▶ _TASK_:
Lines from the beginning of the data below through the one containing "Note we use" are to be printed exactly as they appear.

[Dataset records]
+ + + +
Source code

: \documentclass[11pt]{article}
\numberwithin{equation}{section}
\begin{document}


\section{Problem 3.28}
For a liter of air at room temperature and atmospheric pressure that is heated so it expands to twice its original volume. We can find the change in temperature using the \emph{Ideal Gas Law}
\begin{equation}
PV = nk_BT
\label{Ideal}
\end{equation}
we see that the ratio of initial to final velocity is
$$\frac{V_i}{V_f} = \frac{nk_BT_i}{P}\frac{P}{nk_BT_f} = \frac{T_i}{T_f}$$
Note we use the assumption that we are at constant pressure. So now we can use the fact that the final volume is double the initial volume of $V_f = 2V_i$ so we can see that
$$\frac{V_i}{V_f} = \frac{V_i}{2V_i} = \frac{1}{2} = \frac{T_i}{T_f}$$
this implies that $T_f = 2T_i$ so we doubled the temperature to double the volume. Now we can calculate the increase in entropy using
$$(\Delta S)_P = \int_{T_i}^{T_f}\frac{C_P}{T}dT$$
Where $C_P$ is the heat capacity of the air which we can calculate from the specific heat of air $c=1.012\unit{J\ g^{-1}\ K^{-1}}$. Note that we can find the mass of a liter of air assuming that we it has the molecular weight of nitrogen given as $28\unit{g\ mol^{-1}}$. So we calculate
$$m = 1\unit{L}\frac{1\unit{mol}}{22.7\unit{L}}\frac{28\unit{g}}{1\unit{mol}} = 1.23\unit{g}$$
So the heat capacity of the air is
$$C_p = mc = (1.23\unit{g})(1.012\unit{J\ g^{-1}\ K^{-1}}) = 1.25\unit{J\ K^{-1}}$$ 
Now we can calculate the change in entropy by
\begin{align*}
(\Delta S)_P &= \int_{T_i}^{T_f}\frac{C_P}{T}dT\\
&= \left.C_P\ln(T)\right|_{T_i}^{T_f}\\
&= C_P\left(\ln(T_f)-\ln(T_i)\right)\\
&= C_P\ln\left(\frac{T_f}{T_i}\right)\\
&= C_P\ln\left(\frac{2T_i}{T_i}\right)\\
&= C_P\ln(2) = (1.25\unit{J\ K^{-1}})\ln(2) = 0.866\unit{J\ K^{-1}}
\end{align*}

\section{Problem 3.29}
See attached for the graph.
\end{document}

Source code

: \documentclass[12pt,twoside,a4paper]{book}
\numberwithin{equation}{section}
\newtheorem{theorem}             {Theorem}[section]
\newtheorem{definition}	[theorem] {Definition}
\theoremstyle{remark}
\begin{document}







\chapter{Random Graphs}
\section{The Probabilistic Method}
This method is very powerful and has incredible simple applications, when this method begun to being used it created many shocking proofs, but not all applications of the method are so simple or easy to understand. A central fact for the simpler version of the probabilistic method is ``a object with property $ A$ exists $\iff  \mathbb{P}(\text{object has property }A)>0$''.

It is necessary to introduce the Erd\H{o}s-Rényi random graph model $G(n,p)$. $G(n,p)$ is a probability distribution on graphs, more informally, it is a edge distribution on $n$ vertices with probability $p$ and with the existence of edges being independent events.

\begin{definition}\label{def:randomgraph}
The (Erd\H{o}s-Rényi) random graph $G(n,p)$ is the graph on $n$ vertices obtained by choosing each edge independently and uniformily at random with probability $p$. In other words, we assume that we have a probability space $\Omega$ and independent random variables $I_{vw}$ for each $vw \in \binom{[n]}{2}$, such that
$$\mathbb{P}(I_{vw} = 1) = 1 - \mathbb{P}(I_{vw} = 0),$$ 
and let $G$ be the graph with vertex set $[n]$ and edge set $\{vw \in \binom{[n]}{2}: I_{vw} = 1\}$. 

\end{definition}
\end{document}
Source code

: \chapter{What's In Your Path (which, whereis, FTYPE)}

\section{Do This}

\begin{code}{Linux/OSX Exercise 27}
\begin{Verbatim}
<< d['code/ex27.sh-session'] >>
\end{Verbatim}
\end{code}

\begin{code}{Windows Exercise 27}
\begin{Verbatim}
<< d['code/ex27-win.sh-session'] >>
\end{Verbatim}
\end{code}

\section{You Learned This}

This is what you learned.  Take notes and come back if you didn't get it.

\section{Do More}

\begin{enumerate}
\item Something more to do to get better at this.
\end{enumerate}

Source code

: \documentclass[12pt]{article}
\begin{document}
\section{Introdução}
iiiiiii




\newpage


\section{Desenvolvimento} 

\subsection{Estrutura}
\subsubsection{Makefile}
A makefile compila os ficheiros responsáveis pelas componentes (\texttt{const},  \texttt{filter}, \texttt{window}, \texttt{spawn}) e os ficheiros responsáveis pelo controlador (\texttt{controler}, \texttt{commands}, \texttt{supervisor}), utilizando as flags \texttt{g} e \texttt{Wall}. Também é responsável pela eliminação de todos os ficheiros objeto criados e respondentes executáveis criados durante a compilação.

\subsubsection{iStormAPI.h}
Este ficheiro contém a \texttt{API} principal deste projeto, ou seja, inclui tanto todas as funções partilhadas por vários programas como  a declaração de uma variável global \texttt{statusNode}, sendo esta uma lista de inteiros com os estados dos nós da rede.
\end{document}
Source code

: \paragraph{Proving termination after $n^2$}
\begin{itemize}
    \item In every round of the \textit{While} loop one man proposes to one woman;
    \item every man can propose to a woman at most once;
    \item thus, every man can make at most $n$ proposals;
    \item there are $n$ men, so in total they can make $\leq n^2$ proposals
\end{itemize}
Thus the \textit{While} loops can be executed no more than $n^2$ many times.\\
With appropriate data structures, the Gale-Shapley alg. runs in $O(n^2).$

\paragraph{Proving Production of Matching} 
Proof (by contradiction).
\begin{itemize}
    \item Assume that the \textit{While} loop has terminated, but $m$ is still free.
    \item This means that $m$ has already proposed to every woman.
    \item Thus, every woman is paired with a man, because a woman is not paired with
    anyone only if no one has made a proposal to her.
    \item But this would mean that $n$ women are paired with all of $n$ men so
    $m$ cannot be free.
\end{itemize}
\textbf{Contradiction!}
+ + + +
▶ _OUTPUT FOR THIS TASK_:
Source code

: \documentclass[11pt]{article}
\numberwithin{equation}{section}
\begin{document}


\section{Problem 3.28}
For a liter of air at room temperature and atmospheric pressure that is heated so it expands to twice its original volume. We can find the change in temperature using the \emph{Ideal Gas Law}
\begin{equation}
PV = nk_BT
\label{Ideal}
\end{equation}
we see that the ratio of initial to final velocity is
$$\frac{V_i}{V_f} = \frac{nk_BT_i}{P}\frac{P}{nk_BT_f} = \frac{T_i}{T_f}$$
Note we use the assumption that we are at constant pressure. So now we can use the fact that the final volume is double the initial volume of $V_f = 2V_i$ so we can see that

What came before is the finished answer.